Saved entries
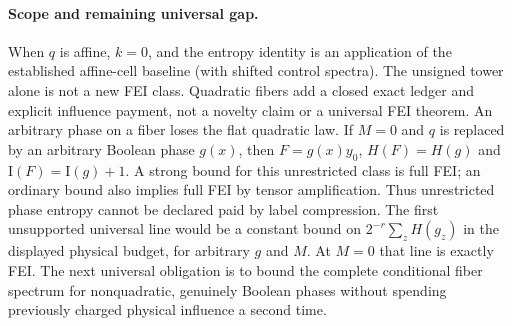 \documentclass[11pt]{article}
\newcommand{\I}{\mathrm I}
\begin{document}
\paragraph{Scope and remaining universal gap.}
When $q$ is affine, $k=0$, and the entropy identity is an application
of the established affine-cell baseline (with shifted control spectra).
The unsigned tower alone is not a new FEI class. Quadratic fibers add
a closed exact ledger and explicit influence payment, not a novelty
claim or a universal FEI theorem. An arbitrary phase on a fiber loses
the flat quadratic law. If $M=0$ and $q$ is replaced by an arbitrary
Boolean phase $g(x)$, then $F=g(x)y_0$, $H(F)=H(g)$ and
$\I(F)=\I(g)+1$. A strong bound for this unrestricted class is full FEI;
an ordinary bound also implies full FEI by tensor amplification. Thus
unrestricted phase entropy cannot be declared paid by label compression.
The first unsupported universal line would be a constant bound on
$2^{-r}\sum_zH(g_z)$ in the displayed physical budget, for arbitrary
$g$ and $M$. At $M=0$ that line is exactly FEI. The next universal
obligation is to bound the complete conditional fiber spectrum for
nonquadratic, genuinely Boolean phases without spending previously
charged physical influence a second time.
\end{document}
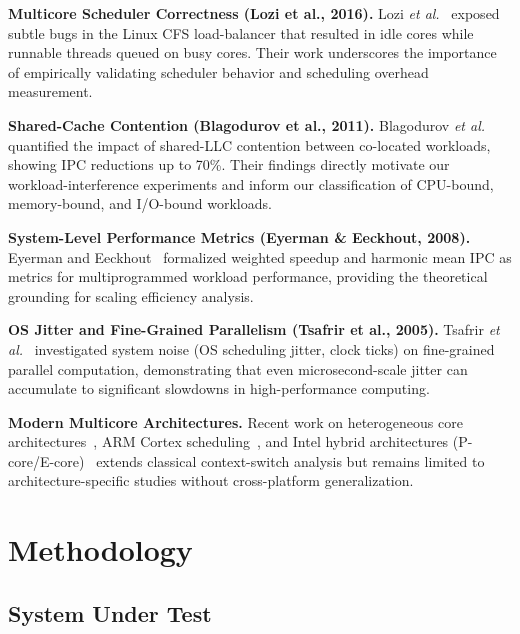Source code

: \documentclass[conference]{IEEEtran}
\begin{document}
\textbf{Multicore Scheduler Correctness (Lozi et al., 2016).}
Lozi \textit{et al.}~\cite{lozi2016linux} exposed subtle bugs in the Linux
CFS load-balancer that resulted in idle cores while runnable threads queued
on busy cores. Their work underscores the importance of empirically validating
scheduler behavior and scheduling overhead measurement.

\textbf{Shared-Cache Contention (Blagodurov et al., 2011).}
Blagodurov \textit{et al.}~\cite{blagodurov2011numa} quantified the impact of
shared-LLC contention between co-located workloads, showing IPC reductions up
to 70\%. Their findings directly motivate our workload-interference experiments
and inform our classification of CPU-bound, memory-bound, and I/O-bound
workloads.

\textbf{System-Level Performance Metrics (Eyerman \& Eeckhout, 2008).}
Eyerman and Eeckhout~\cite{eyerman2008system} formalized weighted speedup and
harmonic mean IPC as metrics for multiprogrammed workload performance,
providing the theoretical grounding for scaling efficiency analysis.

\textbf{OS Jitter and Fine-Grained Parallelism (Tsafrir et al., 2005).}
Tsafrir \textit{et al.}~\cite{tsafrir2005noise} investigated system noise
(OS scheduling jitter, clock ticks) on fine-grained parallel computation,
demonstrating that even microsecond-scale jitter can accumulate to significant
slowdowns in high-performance computing.

\textbf{Modern Multicore Architectures.}
Recent work on heterogeneous core architectures~\cite{arm2021big}, ARM Cortex
scheduling~\cite{arm2020scheduling}, and Intel hybrid architectures
(P-core/E-core)~\cite{intel2022alder} extends classical context-switch analysis
but remains limited to architecture-specific studies without cross-platform
generalization.

\section{Methodology}
\label{sec:methodology}

\subsection{System Under Test}
\end{document}
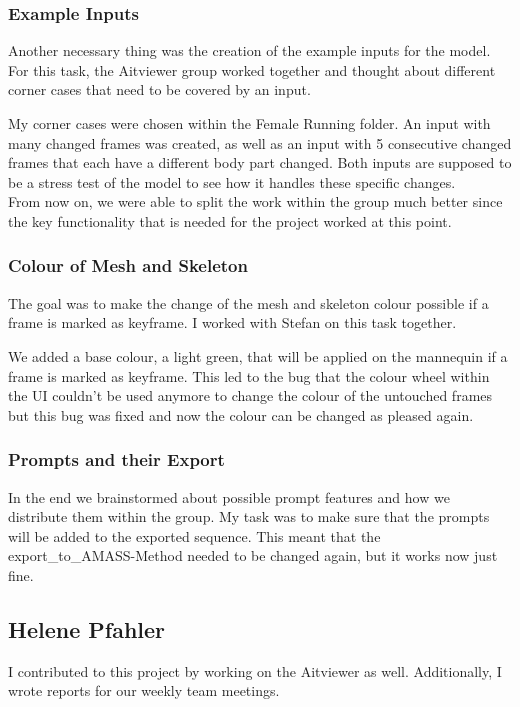 \documentclass[a4paper]{scrartcl}
\begin{document}
\subsubsection*{Example Inputs}
Another necessary thing was the creation of the example inputs for the model. For this task, the Aitviewer group worked together and thought about different corner cases that need to be covered by an input. 

My corner cases were chosen within the Female Running folder. An input with many changed frames was created, as well as an input with 5 consecutive changed frames that each have a different body part changed. Both inputs are supposed to be a stress test of the model to see how it handles these specific changes.\\

From now on, we were able to split the work within the group much better since the key functionality that is needed for the project worked at this point. 

\subsubsection*{Colour of Mesh and Skeleton}
The goal was to make the change of the mesh and skeleton colour possible if a frame is marked as keyframe. I worked with Stefan on this task together.

We added a base colour, a light green, that will be applied on the mannequin if a frame is marked as keyframe. This led to the bug that the colour wheel within the UI couldn't be used anymore to change the colour of the untouched frames but this bug was fixed and now the colour can be changed as pleased again.

\subsubsection*{Prompts and their Export}
In the end we brainstormed about possible prompt features and how we distribute them within the group. My task was to make sure that the prompts will be added to the exported sequence. This meant that the export\_to\_AMASS-Method needed to be changed again, but it works now just fine.  


\subsection*{Helene Pfahler}
I contributed to this project by working on the Aitviewer as well. Additionally, I wrote reports for our weekly team meetings.
\end{document}
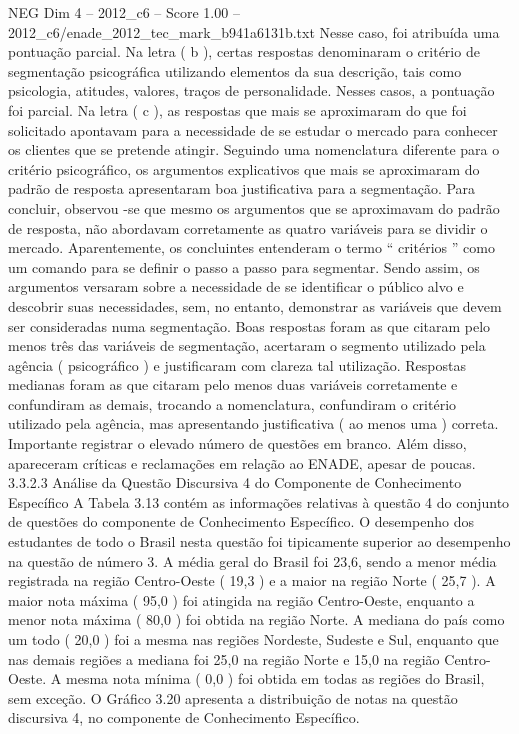 \begin{textsample}{NEG Dim 4 – 2012\_c6 – Score 1.00 – 2012\_c6/enade\_2012\_tec\_mark\_b941a6131b.txt}
Nesse caso, foi atribuída uma pontuação parcial.
Na letra ( b ), certas respostas denominaram o critério de segmentação psicográfica utilizando elementos da sua descrição, tais como psicologia, atitudes, valores, traços de personalidade.
Nesses casos, a pontuação foi parcial.
Na letra ( c ), as respostas que mais se aproximaram do que foi solicitado apontavam para a necessidade de se estudar o mercado para conhecer os clientes que se pretende atingir.
Seguindo uma nomenclatura diferente para o critério psicográfico, os argumentos explicativos que mais se aproximaram do padrão de resposta apresentaram boa justificativa para a segmentação.
Para concluir, observou -se que mesmo os argumentos que se aproximavam do padrão de resposta, não abordavam corretamente as quatro variáveis para se dividir o mercado.
Aparentemente, os concluintes entenderam o termo “ critérios ” como um comando para se definir o passo a passo para segmentar.
Sendo assim, os argumentos versaram sobre a necessidade de se identificar o público alvo e descobrir suas necessidades, sem, no entanto, demonstrar as variáveis que devem ser consideradas numa segmentação.
Boas respostas foram as que citaram pelo menos três das variáveis de segmentação, acertaram o segmento utilizado pela agência ( psicográfico ) e justificaram com clareza tal utilização.
Respostas medianas foram as que citaram pelo menos duas variáveis corretamente e confundiram as demais, trocando a nomenclatura, confundiram o critério utilizado pela agência, mas apresentando justificativa ( ao menos uma ) correta.
Importante registrar o elevado número de questões em branco.
Além disso, apareceram críticas e reclamações em relação ao ENADE, apesar de poucas. 3.3.2.3 Análise da Questão Discursiva 4 do Componente de Conhecimento Específico A Tabela 3.13 contém as informações relativas à questão 4 do conjunto de questões do componente de Conhecimento Específico.
O desempenho dos estudantes de todo o Brasil nesta questão foi tipicamente superior ao desempenho na questão de número 3.
A média geral do Brasil foi 23,6, sendo a menor média registrada na região Centro-Oeste ( 19,3 ) e a maior na região Norte ( 25,7 ).
A maior nota máxima ( 95,0 ) foi atingida na região Centro-Oeste, enquanto a menor nota máxima ( 80,0 ) foi obtida na região Norte.
A mediana do país como um todo ( 20,0 ) foi a mesma nas regiões Nordeste, Sudeste e Sul, enquanto que nas demais regiões a mediana foi 25,0 na região Norte e 15,0 na região Centro-Oeste.
A mesma nota mínima ( 0,0 ) foi obtida em todas as regiões do Brasil, sem exceção.
O Gráfico 3.20 apresenta a distribuição de notas na questão discursiva 4, no componente de Conhecimento Específico.

\end{textsample}
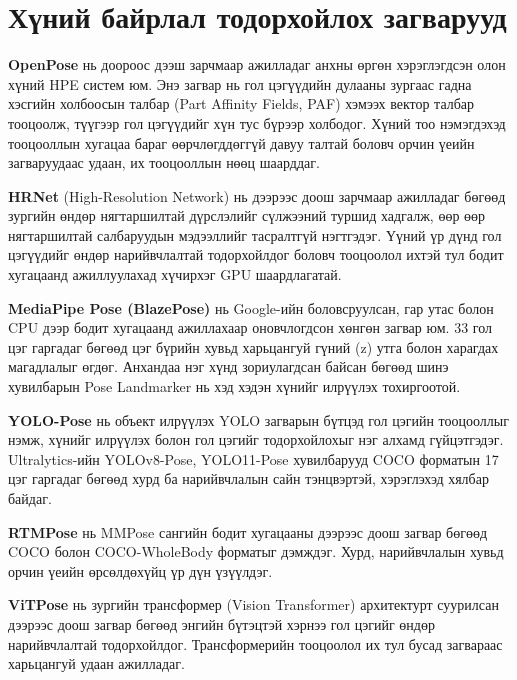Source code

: \section{Хүний байрлал тодорхойлох загварууд}

\textbf{OpenPose} \cite{cao2017} нь доороос дээш зарчмаар ажилладаг анхны өргөн хэрэглэгдсэн олон хүний HPE систем юм. Энэ загвар нь гол цэгүүдийн дулааны зургаас гадна хэсгийн холбоосын талбар (Part Affinity Fields, PAF) хэмээх вектор талбар тооцоолж, түүгээр гол цэгүүдийг хүн тус бүрээр холбодог. Хүний тоо нэмэгдэхэд тооцооллын хугацаа бараг өөрчлөгддөггүй давуу талтай боловч орчин үеийн загваруудаас удаан, их тооцооллын нөөц шаарддаг.

\textbf{HRNet} (High-Resolution Network) \cite{sun2019} нь дээрээс доош зарчмаар ажилладаг бөгөөд зургийн өндөр нягтаршилтай дүрслэлийг сүлжээний туршид хадгалж, өөр өөр нягтаршилтай салбаруудын мэдээллийг тасралтгүй нэгтгэдэг. Үүний үр дүнд гол цэгүүдийг өндөр нарийвчлалтай тодорхойлдог боловч тооцоолол ихтэй тул бодит хугацаанд ажиллуулахад хүчирхэг GPU шаардлагатай.

\textbf{MediaPipe Pose (BlazePose)} \cite{bazarevsky2020} нь Google-ийн боловсруулсан, гар утас болон CPU дээр бодит хугацаанд ажиллахаар оновчлогдсон хөнгөн загвар юм. 33 гол цэг гаргадаг бөгөөд цэг бүрийн хувьд харьцангуй гүний (z) утга болон харагдах магадлалыг өгдөг. Анхандаа нэг хүнд зориулагдсан байсан бөгөөд шинэ хувилбарын Pose Landmarker нь хэд хэдэн хүнийг илрүүлэх тохиргоотой.

\textbf{YOLO-Pose} \cite{maji2022} нь объект илрүүлэх YOLO загварын бүтцэд гол цэгийн тооцооллыг нэмж, хүнийг илрүүлэх болон гол цэгийг тодорхойлохыг нэг алхамд гүйцэтгэдэг. Ultralytics-ийн \cite{ultralytics} YOLOv8-Pose, YOLO11-Pose хувилбарууд COCO форматын 17 цэг гаргадаг бөгөөд хурд ба нарийвчлалын сайн тэнцвэртэй, хэрэглэхэд хялбар байдаг.

\textbf{RTMPose} \cite{jiang2023} нь MMPose сангийн бодит хугацааны дээрээс доош загвар бөгөөд COCO болон COCO-WholeBody форматыг дэмждэг. Хурд, нарийвчлалын хувьд орчин үеийн өрсөлдөхүйц үр дүн үзүүлдэг.

\textbf{ViTPose} \cite{xu2022} нь зургийн трансформер (Vision Transformer) архитектурт суурилсан дээрээс доош загвар бөгөөд энгийн бүтэцтэй хэрнээ гол цэгийг өндөр нарийвчлалтай тодорхойлдог. Трансформерийн тооцоолол их тул бусад загвараас харьцангуй удаан ажилладаг.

### WORK ITEM
Nothing outside the stretch above, from the line with "I contributed to" through the line with "Seguindo uma nomenclatura", is set down. Transcribe that stretch exactly, ends included, but not its pictures.

### REPLY TO THE TASK
I contributed to this project by working on the Aitviewer as well. Additionally, I wrote reports for our weekly team meetings.
\end{document}
 \begin{textsample}{NEG Dim 4 – 2012\_c6 – Score 1.00 – 2012\_c6/enade\_2012\_tec\_mark\_b941a6131b.txt}
Nesse caso, foi atribuída uma pontuação parcial.
Na letra ( b ), certas respostas denominaram o critério de segmentação psicográfica utilizando elementos da sua descrição, tais como psicologia, atitudes, valores, traços de personalidade.
Nesses casos, a pontuação foi parcial.
Na letra ( c ), as respostas que mais se aproximaram do que foi solicitado apontavam para a necessidade de se estudar o mercado para conhecer os clientes que se pretende atingir.
Seguindo uma nomenclatura diferente para o critério psicográfico, os argumentos explicativos que mais se aproximaram do padrão de resposta apresentaram boa justificativa para a segmentação.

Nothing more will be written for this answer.